VSORA: Combining Signal Processing and AI
As discussed above, the design of a controller managing autonomous vehicles relays heavily on a variety of algorithms for signal processing and for AI, both requiring high level of performance, while keeping power consumption and cost to the minimum. To compound the issue, these algorithms are going through continuous refining and updating making a solution casted in hardware unacceptable.
The VSORA solution is unique in that the same hardware can easily handle both the Perception and the Planning stages of the controller loop as discussed above.
Specifically, the Perception stage could be mapped on an optimized DSP MPU, and the Planning stage on a second MPU configured to accelerate AI algorithms. The two MPUs share an on-chip large memory, with the DSP MPU writing the results into the memory and the AI MPU reading those results out of the memory, in sequence, preventing memory conflicts. See figure 7.
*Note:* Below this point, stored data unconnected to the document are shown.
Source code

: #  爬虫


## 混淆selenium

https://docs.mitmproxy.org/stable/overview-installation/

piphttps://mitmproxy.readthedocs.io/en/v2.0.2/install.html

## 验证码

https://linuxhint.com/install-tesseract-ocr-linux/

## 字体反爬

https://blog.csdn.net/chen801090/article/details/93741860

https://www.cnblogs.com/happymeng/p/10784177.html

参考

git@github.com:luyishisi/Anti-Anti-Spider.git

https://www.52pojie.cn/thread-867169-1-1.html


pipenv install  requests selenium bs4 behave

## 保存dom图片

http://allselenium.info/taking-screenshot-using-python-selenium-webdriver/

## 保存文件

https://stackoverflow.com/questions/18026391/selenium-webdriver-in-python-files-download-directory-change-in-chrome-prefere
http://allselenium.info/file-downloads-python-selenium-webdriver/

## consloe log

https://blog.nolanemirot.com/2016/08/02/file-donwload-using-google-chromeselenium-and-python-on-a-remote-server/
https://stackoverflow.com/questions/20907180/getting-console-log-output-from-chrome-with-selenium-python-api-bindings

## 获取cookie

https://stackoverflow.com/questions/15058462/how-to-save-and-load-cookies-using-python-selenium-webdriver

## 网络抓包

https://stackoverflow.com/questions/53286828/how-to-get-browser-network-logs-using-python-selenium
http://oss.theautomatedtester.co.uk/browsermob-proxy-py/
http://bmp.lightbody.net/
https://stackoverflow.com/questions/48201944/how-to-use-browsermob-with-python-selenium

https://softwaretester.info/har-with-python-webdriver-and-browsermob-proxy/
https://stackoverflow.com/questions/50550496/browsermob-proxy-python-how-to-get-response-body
The setup eliminates the performance bottleneck associated with external memories caused by restricted data-transfer bandwidth. It also reduces latency and power consumption by drastically shortening the data path to/from memory.
The actual implementation of the entire system fits in a small footprint, consumes low power, provides high performance, and is remarkably efficient.
The VSORA architecture is ideal to serve the AI/ADAS industry.
Early implementations of a VSORA system consisting of 512 ALUs and 16kMACs with 32MWord of memory, based on 7 nm process technology node, fitted in a silicon area of approximately 25 sqmm. Running at 2GHz, the ALU MPU executed about 1T MAC/second, and the AI MPU delivered a performance of 65 TOPs.
The results meet the challenges posed by today’s autonomous vehicle. The architecture is scalable to the extent that by doubling the area to 50 sqmm, it would be capable to handle the requirements for the next generations of autonomous vehicles.
Special thanks to co-author Jan Pantzar, VSORA Sales VP.